En Blade Runner 2049 (2017), el futuro presenta un escenario atemorizante: la tecnología ocupa cada espacio, automatizando todos los procedimientos. La vida se hace más sencilla y confortable, pero las colectividades están conformadas por individuos aislados. Los nexos interpersonales son, prácticamente inexistentes.
K. (Ryan Gosling) es un policía replicante de Los Ángeles, un Blade Runner, que se encarga de eliminar los antiguos modelos que fueron sacados del mercado después de que, décadas atrás, evidenciaran señales de rebelión y arrebatos de violencia. Pese a todo lleva una vida de humano, pero con una existencia solitaria y vacía: su único interés afectivo en el mundo es un holograma.
Deambula junto con todos por un mundo asfixiante, húmedo y desagradable. La incitación al consumo y la oferta de carnalidad, inundan las calles. En ese universo distópico, la vida apesta.
El trabajo del agente es eficiente y letal, hasta que un día le asignan un caso, aparentemente otra tarea rutinaria, que, como convención del género de cine noir, se convierte en un problema que va creciendo hasta convertirse en un asunto que puede transformar la Historia.
El director canadiense Denis Villeneuve demuestra que es un digno legatario de Ridley Scott, que dirigió la eternamente aclamada Blade Runner en 1982. Esta secuela, si bien continúa el tono fatalista, depresivo, desesperanzado, tiene el acierto de presentarse como un ente independiente, que puede ser fácilmente entendida, aún sin haber visto la cinta anterior.
Tan sólo por ser una continuación de la ahora franquicia, la trama debía ser necesariamente compleja y cargada de cuestionamientos filosóficos. Los replicantes son miles y se confunden entre los humanos, pero no se sienten completos. Necesitan saber de dónde vienen y constatar si ellos mismos, en su condición de seres robotizados, son capaces de engendrar vida.
Visualmente la cinta es impresionante. Las ciudades son asfixiantes, atemorizan, como gigantes animales que engullen a sus habitantes. Los escenarios son, por mucho, una de las partes más importantes de esta producción. El equipo de arte consigue una proeza, al inventar, de la nada, un futuro ignoto, al que le dan forma y matices, con gadgets y desarrollos cibernéticos sorprendentes.
La sola contemplación de los escenarios es un buen incentivo para superar la lenta progresión de eventos. Los personajes avanzan en una atmósfera casi onírica, irreal, mimetizados con el paisaje urbano semejante a un inframundo de modernidad hueca. La fotografía de Roger Deakins es pura poesía de la decadencia.
La banda sonora de Hans Zimmer es maravillosa y, evidentemente, paga tributo a la de Vangelis. Aquí hay, también, acordes electrónicos lánguidos, muy parecidos al ya clásico soundtrack de la película original.
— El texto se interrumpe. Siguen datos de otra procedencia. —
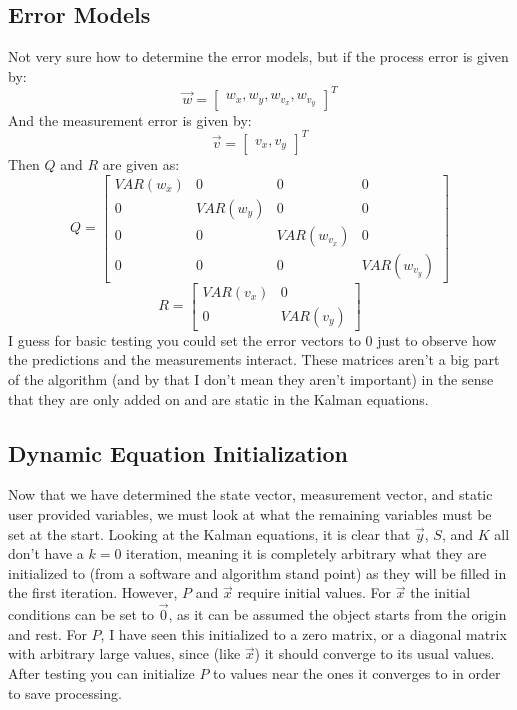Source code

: \documentclass{article} %
\begin{document}
\subsection{Error Models}
Not very sure how to determine the error models, but if the process error is given by:
\begin{equation}
\vec{w} = 
\begin{bmatrix}
 w_x, w_y, w_{v_x}, w_{v_y}
\end{bmatrix}^T
\end{equation}
And the measurement error is given by:
\begin{equation}
\vec{v} = 
\begin{bmatrix}
 v_x, v_y
\end{bmatrix}^T
\end{equation}
Then $Q$ and $R$ are given as:
\begin{equation}
Q =
\begin{bmatrix}
VAR(w_x) & 0 & 0 & 0 \\
0 & VAR(w_y) & 0 & 0 \\
0 & 0 & VAR(w_{v_x}) & 0 \\
0 & 0 & 0 & VAR(w_{v_y}) 
\end{bmatrix}
\end{equation}
\begin{equation}
R =
\begin{bmatrix}
VAR(v_x) & 0 \\
0 & VAR(v_y) 
\end{bmatrix}
\end{equation}
I guess for basic testing you could set the error vectors to 0 just to observe how the predictions and the measurements interact. These matrices aren't a big part of the algorithm (and by that I don't mean they aren't important) in the sense that they are only added on and are static in the Kalman equations.
\subsection{Dynamic Equation Initialization}
Now that we have determined the state vector, measurement vector, and static user provided variables, we must look at what the remaining variables must be set at the start. Looking at the Kalman equations, it is clear that $\vec{y}$, $S$, and $K$ all don't have a $k = 0$ iteration, meaning it is completely arbitrary what they are initialized to (from a software and algorithm stand point) as they will be filled in the first iteration. However, $P$ and $\vec{x}$ require initial values. For $\vec{x}$ the initial conditions can be set to $\vec{0}$, as it can be assumed the object starts from the origin and rest. For $P$, I have seen this initialized to a zero matrix, or a diagonal matrix with arbitrary large values, since (like $\vec{x}$) it should converge to its usual values. After testing you can initialize $P$ to values near the ones it converges to in order to save processing.
\end{document}
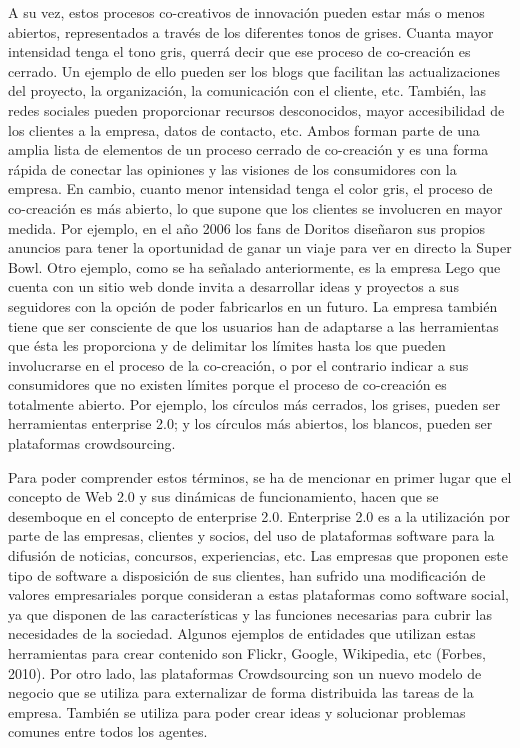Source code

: A su vez, estos procesos co-creativos de innovación pueden estar más o menos abiertos, representados a través de los diferentes tonos de grises. Cuanta mayor intensidad tenga el tono gris, querrá decir que ese proceso de co-creación es cerrado. Un ejemplo de ello pueden ser los blogs que facilitan las actualizaciones del proyecto, la organización, la comunicación con el cliente, etc. También, las redes sociales pueden proporcionar recursos desconocidos, mayor accesibilidad de los clientes a la empresa, datos de contacto, etc. Ambos forman parte de una amplia lista de elementos de un proceso cerrado de co-creación y es una forma rápida de conectar las opiniones y las visiones de los consumidores con la empresa. En cambio, cuanto menor intensidad tenga el color gris, el proceso de co-creación es más abierto, lo que supone que los clientes se involucren en mayor medida. Por ejemplo, en el año 2006 los fans de Doritos diseñaron sus propios anuncios para tener la oportunidad de ganar un viaje para ver en directo la Super Bowl. Otro ejemplo, como se ha señalado anteriormente, es la empresa Lego que cuenta con un sitio web donde invita a desarrollar ideas y proyectos a sus seguidores con la opción de poder fabricarlos en un futuro. La empresa también tiene que ser consciente de que los usuarios han de adaptarse a las herramientas que ésta les proporciona y de delimitar los límites hasta los que pueden involucrarse en el proceso de la co-creación, o por el contrario indicar a sus consumidores que no existen límites porque el proceso de co-creación es totalmente abierto. Por ejemplo, los círculos más cerrados, los grises, pueden ser herramientas enterprise 2.0; y los círculos más abiertos, los blancos, pueden ser plataformas crowdsourcing.

Para poder comprender estos términos, se ha de mencionar en primer lugar que el concepto de Web 2.0 y sus dinámicas de funcionamiento, hacen que se desemboque en el concepto de enterprise 2.0. Enterprise 2.0 es a la utilización por parte de las empresas, clientes y socios, del uso de plataformas software para la difusión de noticias, concursos, experiencias, etc. Las empresas que proponen este tipo de software a disposición de sus clientes, han sufrido una modificación de valores empresariales porque consideran a estas plataformas como software social, ya que disponen de las características y las funciones necesarias para cubrir las necesidades de la sociedad. Algunos ejemplos de entidades que utilizan estas herramientas para crear contenido son Flickr, Google, Wikipedia, etc (Forbes, 2010). Por otro lado, las plataformas Crowdsourcing son un nuevo modelo de negocio que se utiliza para externalizar de forma distribuida las tareas de la empresa. También se utiliza para poder crear ideas y solucionar problemas comunes entre todos los agentes.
Gosling interpreta a un estoico barredor de replicantes, con una personalidad de detective fastidiado de la podredumbre social. Pero el que se embolsa toda la atención y merece la fanfarria mayor es un avejentado Harrison Ford, repitiendo el papel de Deckard, el implacable BR que había desaparecido durante casi 30 años, hasta que regresa para revitalizar la aventura y convertirse en una parte importante, para solucionar el misterio.
Sobresale un cuadro de mujeres bellas y fatales. Robin Wright es la ruda jefe policiaca; Ana de Armas, la enamorada novia virtual; y Mackenzie Davis, la sexoservidora de corazón de oro. Merece mención en lo individual Silvia Hoeks, la despiadada asesina de rostro angelical.
La película está cargada de violencia gráfica, con escenas extremadamente cruentas, pero con elegantes secuencias de acción.
BR2049 es de esas secuelas que sí son necesarias. Es tan buena como la original.